**Document images with source code**
=====
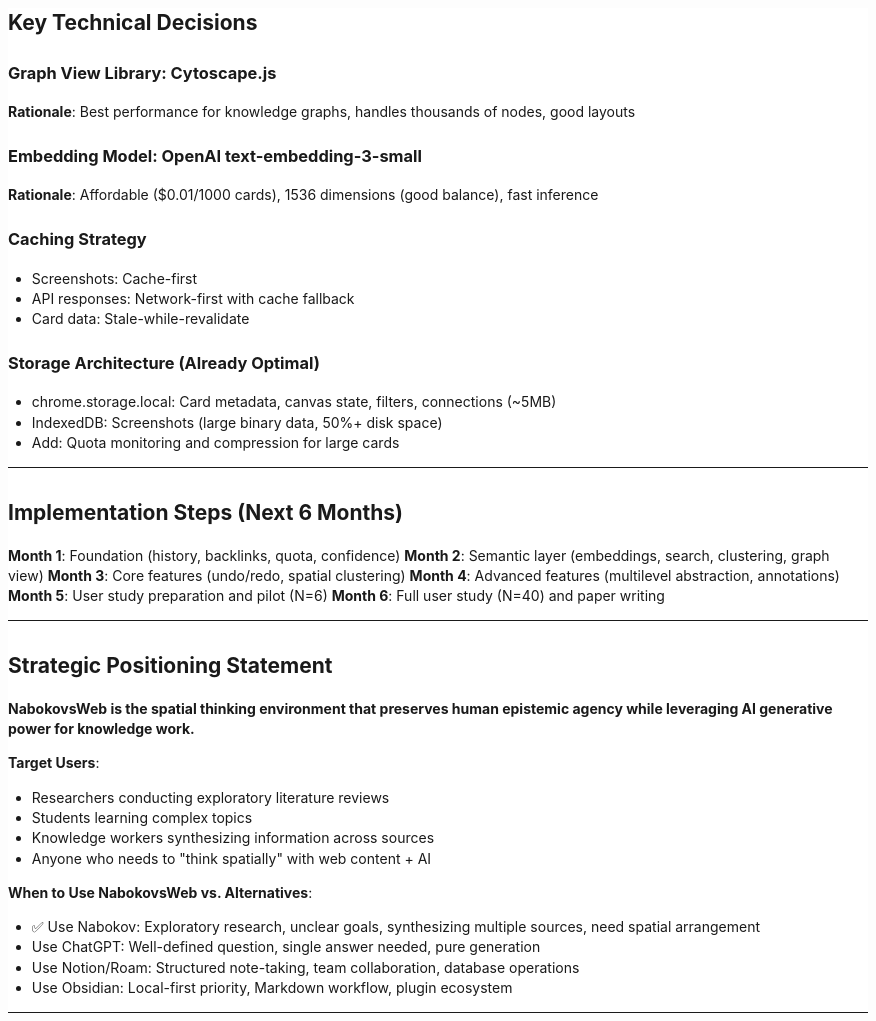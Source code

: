 
## Key Technical Decisions

### Graph View Library: Cytoscape.js
**Rationale**: Best performance for knowledge graphs, handles thousands of nodes, good layouts

### Embedding Model: OpenAI text-embedding-3-small
**Rationale**: Affordable ($0.01/1000 cards), 1536 dimensions (good balance), fast inference

### Caching Strategy
- Screenshots: Cache-first
- API responses: Network-first with cache fallback
- Card data: Stale-while-revalidate

### Storage Architecture (Already Optimal)
- chrome.storage.local: Card metadata, canvas state, filters, connections (~5MB)
- IndexedDB: Screenshots (large binary data, 50%+ disk space)
- Add: Quota monitoring and compression for large cards

---

## Implementation Steps (Next 6 Months)

**Month 1**: Foundation (history, backlinks, quota, confidence)
**Month 2**: Semantic layer (embeddings, search, clustering, graph view)
**Month 3**: Core features (undo/redo, spatial clustering)
**Month 4**: Advanced features (multilevel abstraction, annotations)
**Month 5**: User study preparation and pilot (N=6)
**Month 6**: Full user study (N=40) and paper writing

---

## Strategic Positioning Statement

**NabokovsWeb is the spatial thinking environment that preserves human epistemic agency while leveraging AI generative power for knowledge work.**

**Target Users**:
- Researchers conducting exploratory literature reviews
- Students learning complex topics
- Knowledge workers synthesizing information across sources
- Anyone who needs to "think spatially" with web content + AI

**When to Use NabokovsWeb vs. Alternatives**:
- ✅ Use Nabokov: Exploratory research, unclear goals, synthesizing multiple sources, need spatial arrangement
- Use ChatGPT: Well-defined question, single answer needed, pure generation
- Use Notion/Roam: Structured note-taking, team collaboration, database operations
- Use Obsidian: Local-first priority, Markdown workflow, plugin ecosystem

---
=====
**What to work on**
Output the lines above exactly, but only those between the line holding "balance), fast inference" and the line holding "- IndexedDB: Screenshots", inclusive.

**Written response**
**Rationale**: Affordable ($0.01/1000 cards), 1536 dimensions (good balance), fast inference

### Caching Strategy
- Screenshots: Cache-first
- API responses: Network-first with cache fallback
- Card data: Stale-while-revalidate

### Storage Architecture (Already Optimal)
- chrome.storage.local: Card metadata, canvas state, filters, connections (~5MB)
- IndexedDB: Screenshots (large binary data, 50%+ disk space)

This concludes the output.